Collected data:
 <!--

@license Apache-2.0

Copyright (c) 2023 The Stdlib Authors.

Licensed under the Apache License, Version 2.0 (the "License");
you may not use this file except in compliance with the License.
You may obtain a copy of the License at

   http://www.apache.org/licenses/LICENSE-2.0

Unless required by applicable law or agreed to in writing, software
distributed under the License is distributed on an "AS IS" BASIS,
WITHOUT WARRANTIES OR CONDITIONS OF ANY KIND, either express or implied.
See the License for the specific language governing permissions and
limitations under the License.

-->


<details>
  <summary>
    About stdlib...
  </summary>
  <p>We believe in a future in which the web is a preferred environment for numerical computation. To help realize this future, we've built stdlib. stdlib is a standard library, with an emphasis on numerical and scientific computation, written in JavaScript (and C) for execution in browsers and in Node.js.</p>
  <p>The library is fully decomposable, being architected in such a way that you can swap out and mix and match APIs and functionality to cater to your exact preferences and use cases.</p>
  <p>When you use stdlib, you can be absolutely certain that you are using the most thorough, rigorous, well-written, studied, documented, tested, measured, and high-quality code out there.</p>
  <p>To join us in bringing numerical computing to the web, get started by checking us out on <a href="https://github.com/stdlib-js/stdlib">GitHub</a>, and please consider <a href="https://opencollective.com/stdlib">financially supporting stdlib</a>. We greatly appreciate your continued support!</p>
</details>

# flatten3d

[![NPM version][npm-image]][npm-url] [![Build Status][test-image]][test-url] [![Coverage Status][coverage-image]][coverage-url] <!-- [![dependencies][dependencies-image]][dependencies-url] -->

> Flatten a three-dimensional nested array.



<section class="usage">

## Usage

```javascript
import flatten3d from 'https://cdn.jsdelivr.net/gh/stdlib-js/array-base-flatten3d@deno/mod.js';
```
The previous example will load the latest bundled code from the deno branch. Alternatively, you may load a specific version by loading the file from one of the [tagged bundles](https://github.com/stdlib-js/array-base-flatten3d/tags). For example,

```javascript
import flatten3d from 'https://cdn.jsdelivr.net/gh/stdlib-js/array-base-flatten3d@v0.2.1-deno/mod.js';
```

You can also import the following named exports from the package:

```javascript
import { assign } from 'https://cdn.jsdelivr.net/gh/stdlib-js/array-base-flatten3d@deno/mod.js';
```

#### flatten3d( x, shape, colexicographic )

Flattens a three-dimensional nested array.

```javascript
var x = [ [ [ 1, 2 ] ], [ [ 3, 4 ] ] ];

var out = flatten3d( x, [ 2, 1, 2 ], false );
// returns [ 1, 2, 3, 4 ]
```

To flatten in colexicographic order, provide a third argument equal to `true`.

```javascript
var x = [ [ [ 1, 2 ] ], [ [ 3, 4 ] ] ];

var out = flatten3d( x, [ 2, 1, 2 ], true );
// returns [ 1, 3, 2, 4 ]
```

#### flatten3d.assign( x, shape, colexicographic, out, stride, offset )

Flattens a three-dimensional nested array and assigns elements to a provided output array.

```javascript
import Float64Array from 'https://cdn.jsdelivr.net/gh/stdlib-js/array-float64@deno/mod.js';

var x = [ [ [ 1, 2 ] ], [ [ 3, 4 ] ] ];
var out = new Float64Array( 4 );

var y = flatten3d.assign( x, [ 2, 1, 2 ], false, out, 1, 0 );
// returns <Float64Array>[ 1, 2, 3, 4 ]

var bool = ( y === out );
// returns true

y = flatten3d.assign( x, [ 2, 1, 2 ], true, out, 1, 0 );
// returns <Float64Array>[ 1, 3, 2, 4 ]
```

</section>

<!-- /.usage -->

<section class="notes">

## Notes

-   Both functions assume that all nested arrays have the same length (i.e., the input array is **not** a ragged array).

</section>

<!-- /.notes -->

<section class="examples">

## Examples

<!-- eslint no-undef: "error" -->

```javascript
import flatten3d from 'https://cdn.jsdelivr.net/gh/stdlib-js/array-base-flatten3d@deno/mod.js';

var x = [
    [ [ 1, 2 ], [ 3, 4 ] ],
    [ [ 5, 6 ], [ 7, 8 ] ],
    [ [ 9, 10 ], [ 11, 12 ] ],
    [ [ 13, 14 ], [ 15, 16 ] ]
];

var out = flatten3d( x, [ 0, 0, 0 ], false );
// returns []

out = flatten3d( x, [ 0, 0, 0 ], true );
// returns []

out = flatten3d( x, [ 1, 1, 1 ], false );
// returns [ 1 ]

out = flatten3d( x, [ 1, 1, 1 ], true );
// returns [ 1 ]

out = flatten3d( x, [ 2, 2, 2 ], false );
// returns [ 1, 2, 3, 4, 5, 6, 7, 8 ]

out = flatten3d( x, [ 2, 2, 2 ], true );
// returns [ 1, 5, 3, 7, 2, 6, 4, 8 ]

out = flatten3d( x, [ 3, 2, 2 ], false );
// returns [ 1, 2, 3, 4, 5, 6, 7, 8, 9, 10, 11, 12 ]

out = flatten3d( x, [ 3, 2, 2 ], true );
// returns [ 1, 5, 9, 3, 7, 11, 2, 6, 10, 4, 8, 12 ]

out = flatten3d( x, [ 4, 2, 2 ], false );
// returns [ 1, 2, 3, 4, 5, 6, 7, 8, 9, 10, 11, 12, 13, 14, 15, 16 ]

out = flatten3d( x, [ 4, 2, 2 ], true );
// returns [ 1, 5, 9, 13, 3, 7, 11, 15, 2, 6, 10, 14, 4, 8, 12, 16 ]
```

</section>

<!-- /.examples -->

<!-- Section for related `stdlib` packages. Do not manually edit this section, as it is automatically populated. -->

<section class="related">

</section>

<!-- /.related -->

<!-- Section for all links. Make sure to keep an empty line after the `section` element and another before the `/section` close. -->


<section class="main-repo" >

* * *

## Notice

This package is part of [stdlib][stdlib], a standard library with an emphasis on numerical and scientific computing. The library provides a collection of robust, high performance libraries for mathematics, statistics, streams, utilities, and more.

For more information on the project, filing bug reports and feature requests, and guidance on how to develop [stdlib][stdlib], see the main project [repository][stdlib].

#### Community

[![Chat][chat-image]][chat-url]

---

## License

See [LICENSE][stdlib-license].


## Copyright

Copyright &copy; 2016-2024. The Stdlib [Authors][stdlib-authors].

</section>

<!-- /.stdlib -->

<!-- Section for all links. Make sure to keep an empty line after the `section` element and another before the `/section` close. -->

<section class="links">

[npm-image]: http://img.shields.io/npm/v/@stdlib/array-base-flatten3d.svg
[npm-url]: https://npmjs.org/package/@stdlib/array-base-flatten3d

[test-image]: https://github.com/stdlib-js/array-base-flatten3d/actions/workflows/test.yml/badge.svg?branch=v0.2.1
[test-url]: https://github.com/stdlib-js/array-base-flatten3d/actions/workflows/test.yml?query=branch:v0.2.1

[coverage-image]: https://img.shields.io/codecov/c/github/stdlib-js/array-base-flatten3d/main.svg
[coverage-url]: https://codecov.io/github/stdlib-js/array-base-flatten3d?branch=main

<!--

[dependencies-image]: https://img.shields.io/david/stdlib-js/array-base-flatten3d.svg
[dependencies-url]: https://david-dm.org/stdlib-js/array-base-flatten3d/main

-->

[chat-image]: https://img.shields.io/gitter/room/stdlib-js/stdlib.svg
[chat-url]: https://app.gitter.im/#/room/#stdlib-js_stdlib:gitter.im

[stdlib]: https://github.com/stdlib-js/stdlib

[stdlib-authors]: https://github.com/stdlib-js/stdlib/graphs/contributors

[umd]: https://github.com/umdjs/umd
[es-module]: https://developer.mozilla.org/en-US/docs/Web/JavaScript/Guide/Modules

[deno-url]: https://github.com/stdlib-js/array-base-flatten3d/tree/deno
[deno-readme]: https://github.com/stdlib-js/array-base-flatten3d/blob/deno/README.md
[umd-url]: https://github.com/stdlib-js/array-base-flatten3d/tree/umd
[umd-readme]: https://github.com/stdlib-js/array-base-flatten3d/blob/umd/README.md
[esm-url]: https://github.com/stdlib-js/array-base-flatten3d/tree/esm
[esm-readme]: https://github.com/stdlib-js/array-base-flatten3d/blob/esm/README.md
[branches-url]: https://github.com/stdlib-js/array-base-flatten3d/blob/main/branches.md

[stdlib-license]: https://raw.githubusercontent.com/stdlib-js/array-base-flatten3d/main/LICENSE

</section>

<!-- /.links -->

* _Problem details_:
The word is "chat". Copy every line above where it appears.

* _Response to the task_:
[![Chat][chat-image]][chat-url]
[chat-image]: https://img.shields.io/gitter/room/stdlib-js/stdlib.svg
[chat-url]: https://app.gitter.im/#/room/#stdlib-js_stdlib:gitter.im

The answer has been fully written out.